Dissipative mode cleaning

For a specific model in optics that is analogous to BEC, we considered the master equation associated with spatiotemporal pulse propagation in a multimode fiber laser, based on active and nonlinear GRIN silica fibers. The graded dissipation in the fiber laser was characterized in terms of the previously discussed effective aperture size χ. The presence of anomalous GVD, corresponding to a z-kinetic component, can be achieved by means of an appropriate waveguide compensation of the normal dispersion of silica when considering an active fiber dopant with gain centered around the carrier wavelength of $1.03\ \mu \text{m}$ (e.g., ytterbium). For example, this can be obtained by the microstructuring of a fiber [41]. Alternatively, the carrier wavelength can be shifted deeper into the infrared region, e.g., using an erbium-doped fiber at 1550 nm, in order to obtain anomalous material GVD. Following the analogy between BEC and photonics models, the longitudinal coordinate of the former corresponds to the local time coordinate t of the latter, whereas the GVD value defines the normalization of the z-coordinate for BEC. Let us recall that the time coordinate T for BEC corresponds to the propagation distance along the optical fiber. We used the finite-element methods for the numerical simulations of eq. (1), under the condition of saturated gain, i.e., with $\Lambda_s \ll 1$ .

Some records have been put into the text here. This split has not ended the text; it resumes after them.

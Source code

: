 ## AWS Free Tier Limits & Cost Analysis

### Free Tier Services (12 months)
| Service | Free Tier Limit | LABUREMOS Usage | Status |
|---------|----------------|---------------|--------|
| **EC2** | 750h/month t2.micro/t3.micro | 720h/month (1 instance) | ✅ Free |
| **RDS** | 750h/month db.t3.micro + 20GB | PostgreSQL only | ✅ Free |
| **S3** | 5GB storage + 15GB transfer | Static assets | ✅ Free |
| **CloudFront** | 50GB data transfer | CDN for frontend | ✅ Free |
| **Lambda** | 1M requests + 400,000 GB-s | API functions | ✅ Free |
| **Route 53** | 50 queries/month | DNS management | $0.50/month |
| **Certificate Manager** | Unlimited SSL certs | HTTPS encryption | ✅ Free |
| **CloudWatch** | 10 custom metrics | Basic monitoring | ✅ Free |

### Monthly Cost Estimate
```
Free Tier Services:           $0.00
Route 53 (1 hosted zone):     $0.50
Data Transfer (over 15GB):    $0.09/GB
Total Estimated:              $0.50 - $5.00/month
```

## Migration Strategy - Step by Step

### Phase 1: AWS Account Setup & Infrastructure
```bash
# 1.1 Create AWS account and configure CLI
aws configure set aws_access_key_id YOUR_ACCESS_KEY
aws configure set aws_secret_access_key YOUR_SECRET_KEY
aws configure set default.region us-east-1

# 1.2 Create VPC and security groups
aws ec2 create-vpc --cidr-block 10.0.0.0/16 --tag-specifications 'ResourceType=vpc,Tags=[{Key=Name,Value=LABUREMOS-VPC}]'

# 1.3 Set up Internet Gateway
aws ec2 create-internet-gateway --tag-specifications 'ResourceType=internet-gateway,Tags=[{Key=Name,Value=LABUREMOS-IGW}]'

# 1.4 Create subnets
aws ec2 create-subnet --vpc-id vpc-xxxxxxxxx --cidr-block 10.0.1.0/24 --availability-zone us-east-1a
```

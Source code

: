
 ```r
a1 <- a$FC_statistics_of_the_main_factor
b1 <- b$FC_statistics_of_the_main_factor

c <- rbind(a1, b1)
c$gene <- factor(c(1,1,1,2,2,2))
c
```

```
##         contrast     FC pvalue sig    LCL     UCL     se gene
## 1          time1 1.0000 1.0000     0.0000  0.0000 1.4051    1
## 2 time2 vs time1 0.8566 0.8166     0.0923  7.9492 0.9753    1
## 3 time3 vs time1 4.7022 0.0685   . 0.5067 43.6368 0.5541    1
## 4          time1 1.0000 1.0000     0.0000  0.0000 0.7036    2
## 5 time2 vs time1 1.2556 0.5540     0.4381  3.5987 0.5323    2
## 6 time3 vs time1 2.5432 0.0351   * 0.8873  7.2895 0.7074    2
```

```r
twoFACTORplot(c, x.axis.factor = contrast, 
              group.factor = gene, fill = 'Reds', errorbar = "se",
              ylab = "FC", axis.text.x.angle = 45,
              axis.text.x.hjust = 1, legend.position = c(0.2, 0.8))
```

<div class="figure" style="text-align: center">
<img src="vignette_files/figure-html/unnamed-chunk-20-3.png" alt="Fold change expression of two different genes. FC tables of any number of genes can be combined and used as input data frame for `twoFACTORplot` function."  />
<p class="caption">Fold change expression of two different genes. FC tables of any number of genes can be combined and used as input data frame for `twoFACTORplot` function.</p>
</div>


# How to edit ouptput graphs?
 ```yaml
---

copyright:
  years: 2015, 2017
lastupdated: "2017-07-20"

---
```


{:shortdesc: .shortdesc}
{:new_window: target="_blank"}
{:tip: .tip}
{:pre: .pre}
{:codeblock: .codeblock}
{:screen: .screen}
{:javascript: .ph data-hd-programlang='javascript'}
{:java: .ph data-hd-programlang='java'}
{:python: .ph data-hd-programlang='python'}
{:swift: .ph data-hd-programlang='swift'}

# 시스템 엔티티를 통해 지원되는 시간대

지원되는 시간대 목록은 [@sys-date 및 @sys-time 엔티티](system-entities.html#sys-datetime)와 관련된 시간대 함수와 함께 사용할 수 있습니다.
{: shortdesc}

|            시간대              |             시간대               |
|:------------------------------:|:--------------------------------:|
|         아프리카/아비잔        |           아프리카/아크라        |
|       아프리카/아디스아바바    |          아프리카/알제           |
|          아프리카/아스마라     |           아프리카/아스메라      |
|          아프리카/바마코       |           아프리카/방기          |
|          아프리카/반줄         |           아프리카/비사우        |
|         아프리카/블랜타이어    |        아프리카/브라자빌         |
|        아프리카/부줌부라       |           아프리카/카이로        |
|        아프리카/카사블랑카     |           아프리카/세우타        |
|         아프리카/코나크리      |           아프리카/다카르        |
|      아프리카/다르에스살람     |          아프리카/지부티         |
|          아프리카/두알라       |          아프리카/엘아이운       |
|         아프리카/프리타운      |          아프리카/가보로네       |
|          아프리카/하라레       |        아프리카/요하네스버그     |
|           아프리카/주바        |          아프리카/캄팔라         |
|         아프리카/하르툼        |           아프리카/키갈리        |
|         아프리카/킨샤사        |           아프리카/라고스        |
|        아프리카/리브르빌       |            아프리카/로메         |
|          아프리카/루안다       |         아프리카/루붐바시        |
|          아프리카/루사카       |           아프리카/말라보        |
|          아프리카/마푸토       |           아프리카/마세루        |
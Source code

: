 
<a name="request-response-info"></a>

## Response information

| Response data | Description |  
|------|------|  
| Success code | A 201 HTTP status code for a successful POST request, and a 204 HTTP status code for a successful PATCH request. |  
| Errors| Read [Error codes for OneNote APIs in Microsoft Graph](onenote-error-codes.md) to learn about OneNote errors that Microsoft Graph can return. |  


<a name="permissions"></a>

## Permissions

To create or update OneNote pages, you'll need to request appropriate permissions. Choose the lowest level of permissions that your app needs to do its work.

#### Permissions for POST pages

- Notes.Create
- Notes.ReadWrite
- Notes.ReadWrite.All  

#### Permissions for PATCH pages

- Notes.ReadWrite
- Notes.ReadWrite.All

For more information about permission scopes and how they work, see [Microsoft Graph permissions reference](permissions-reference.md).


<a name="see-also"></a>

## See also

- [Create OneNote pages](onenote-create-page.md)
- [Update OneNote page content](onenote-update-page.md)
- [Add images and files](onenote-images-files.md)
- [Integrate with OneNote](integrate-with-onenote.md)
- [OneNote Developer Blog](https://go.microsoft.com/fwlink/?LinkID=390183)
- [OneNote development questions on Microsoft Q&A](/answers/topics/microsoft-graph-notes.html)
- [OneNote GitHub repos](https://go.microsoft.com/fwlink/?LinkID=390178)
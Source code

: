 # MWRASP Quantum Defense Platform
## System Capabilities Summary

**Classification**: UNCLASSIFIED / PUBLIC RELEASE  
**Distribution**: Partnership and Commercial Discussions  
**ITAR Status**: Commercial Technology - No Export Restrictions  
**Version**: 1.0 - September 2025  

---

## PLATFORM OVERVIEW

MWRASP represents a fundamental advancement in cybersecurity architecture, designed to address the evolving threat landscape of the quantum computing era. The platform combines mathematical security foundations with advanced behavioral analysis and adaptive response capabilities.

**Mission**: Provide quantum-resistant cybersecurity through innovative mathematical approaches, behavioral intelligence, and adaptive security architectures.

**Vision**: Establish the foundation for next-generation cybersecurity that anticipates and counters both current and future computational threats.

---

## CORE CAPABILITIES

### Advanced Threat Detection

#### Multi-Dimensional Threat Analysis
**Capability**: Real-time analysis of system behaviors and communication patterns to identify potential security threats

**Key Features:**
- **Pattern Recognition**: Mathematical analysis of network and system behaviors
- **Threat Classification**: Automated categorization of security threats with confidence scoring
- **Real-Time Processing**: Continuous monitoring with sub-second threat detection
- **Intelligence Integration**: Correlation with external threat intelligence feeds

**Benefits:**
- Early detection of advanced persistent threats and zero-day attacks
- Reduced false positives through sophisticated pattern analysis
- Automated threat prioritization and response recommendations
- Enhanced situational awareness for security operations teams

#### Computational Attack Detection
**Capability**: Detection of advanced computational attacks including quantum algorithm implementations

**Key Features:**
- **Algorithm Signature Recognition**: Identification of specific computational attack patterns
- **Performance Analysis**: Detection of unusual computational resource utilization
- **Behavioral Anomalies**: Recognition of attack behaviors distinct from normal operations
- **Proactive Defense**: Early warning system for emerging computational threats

In the absence of dissipation, a beam in a GRIN fiber which is spatially confined by the external potential (see eq. (1)) exhibits a decay into a multitude of spatial patterns with complex dynamics: this corresponds to the presence of multimode beating, or self-imaging [34], (three spot-shoots are demonstrated in fig. 5).

Fig. 5:

Fig. 5: Contour plots of $|\psi|^2$ at three propagation distances in the absence of dissipation $(\Lambda=0$ , $\kappa=0)$ . The following parameters characterize an MMF: the central wavelength is of $1.03\ \mu \text{m}$ , the group-delay dispersion coefficient is of ${-}0.022\ \text{fs}^2$ /cm, the fiber core diameter is of $50\ \mu \text{m}$ , and the confinement potential defined by the core/cladding refractive index difference is of 0.0103 (the cladding refractive index is of 1.457). The initial pulse with $\rm P=7\ \mu \text{m}$ , corresponding to $10\ \mu \text{m}$ beam radius at $1/e$ -level has a temporal width $\rm Z=150\ \text{fs}$ . The input peak power is of 100 kW, and the nonlinear refractive index coefficient, defining the power normalization, is of $2.7*10^{-8}\ \mu \text{m}^2$ /W. Local time and propagation distance in photonics correspond to unconfined coordinate z and time T for BEC in eq. (1). The dimensionless parameters could be obtained from [32].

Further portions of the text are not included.